- [Problem details]
Quote the data below in full, minus the images.

Dataset entries

[Start of section]

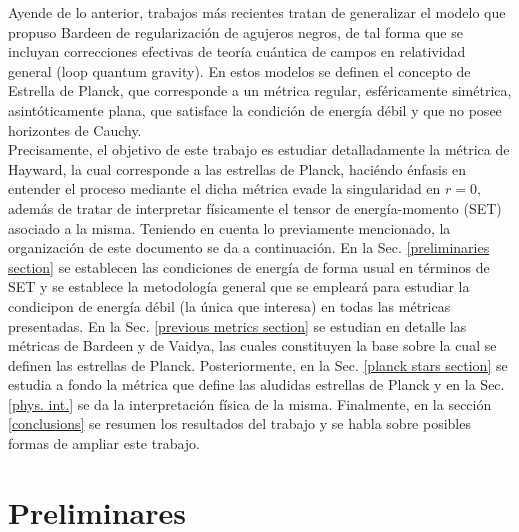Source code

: \documentclass[16pt,a4paper]{article}
\numberwithin{equation}{section}
\theoremstyle{definition}
\begin{document}
Ayende de lo anterior, trabajos más recientes \cite{hayward2006,lorenzo,rovelli} tratan de generalizar el modelo que propuso Bardeen de regularización de agujeros negros, de tal forma que se incluyan correcciones efectivas de teoría cuántica de campos en relatividad general (loop quantum gravity). En estos modelos se definen el concepto de Estrella de Planck, que corresponde a un métrica regular, esféricamente simétrica, asintóticamente plana, que satisface la condición de energía débil y que no posee horizontes de Cauchy.\\

Precisamente, el objetivo de este trabajo es estudiar detalladamente la métrica de Hayward, la cual corresponde a las estrellas de Planck, haciéndo énfasis en entender el proceso mediante el dicha métrica evade la singularidad en $r = 0$, además de tratar de interpretar físicamente el tensor de energía-momento (SET) asociado a la misma. Teniendo en cuenta lo previamente mencionado, la organización de este documento se da a continuación. En la Sec. \ref{preliminaries section} se establecen las condiciones de energía de forma usual en términos de SET y se establece la metodología general que se empleará para estudiar la condicipon de energía débil (la única que interesa) en todas las métricas presentadas. En la Sec. \ref{previous metrics section} se estudian en detalle las métricas de Bardeen y de Vaidya, las cuales constituyen la base sobre la cual se definen las estrellas de Planck. Posteriormente, en la Sec. \ref{planck stars section} se estudia a fondo la métrica que define las aludidas estrellas de Planck y en la Sec. \ref{phys. int.} se da la interpretación física de la misma. Finalmente, en la sección \ref{conclusions} se resumen los resultados del trabajo y se habla sobre posibles formas de ampliar este trabajo.\\


\newpage
\section{\label{preliminaries section} Preliminares}
\end{document}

[End of section]

- [Task result]
Source code

: \documentclass[16pt,a4paper]{article}
\numberwithin{equation}{section}
\theoremstyle{definition}
\begin{document}
Ayende de lo anterior, trabajos más recientes \cite{hayward2006,lorenzo,rovelli} tratan de generalizar el modelo que propuso Bardeen de regularización de agujeros negros, de tal forma que se incluyan correcciones efectivas de teoría cuántica de campos en relatividad general (loop quantum gravity). En estos modelos se definen el concepto de Estrella de Planck, que corresponde a un métrica regular, esféricamente simétrica, asintóticamente plana, que satisface la condición de energía débil y que no posee horizontes de Cauchy.\\

Precisamente, el objetivo de este trabajo es estudiar detalladamente la métrica de Hayward, la cual corresponde a las estrellas de Planck, haciéndo énfasis en entender el proceso mediante el dicha métrica evade la singularidad en $r = 0$, además de tratar de interpretar físicamente el tensor de energía-momento (SET) asociado a la misma. Teniendo en cuenta lo previamente mencionado, la organización de este documento se da a continuación. En la Sec. \ref{preliminaries section} se establecen las condiciones de energía de forma usual en términos de SET y se establece la metodología general que se empleará para estudiar la condicipon de energía débil (la única que interesa) en todas las métricas presentadas. En la Sec. \ref{previous metrics section} se estudian en detalle las métricas de Bardeen y de Vaidya, las cuales constituyen la base sobre la cual se definen las estrellas de Planck. Posteriormente, en la Sec. \ref{planck stars section} se estudia a fondo la métrica que define las aludidas estrellas de Planck y en la Sec. \ref{phys. int.} se da la interpretación física de la misma. Finalmente, en la sección \ref{conclusions} se resumen los resultados del trabajo y se habla sobre posibles formas de ampliar este trabajo.\\


\newpage
\section{\label{preliminaries section} Preliminares}
\end{document}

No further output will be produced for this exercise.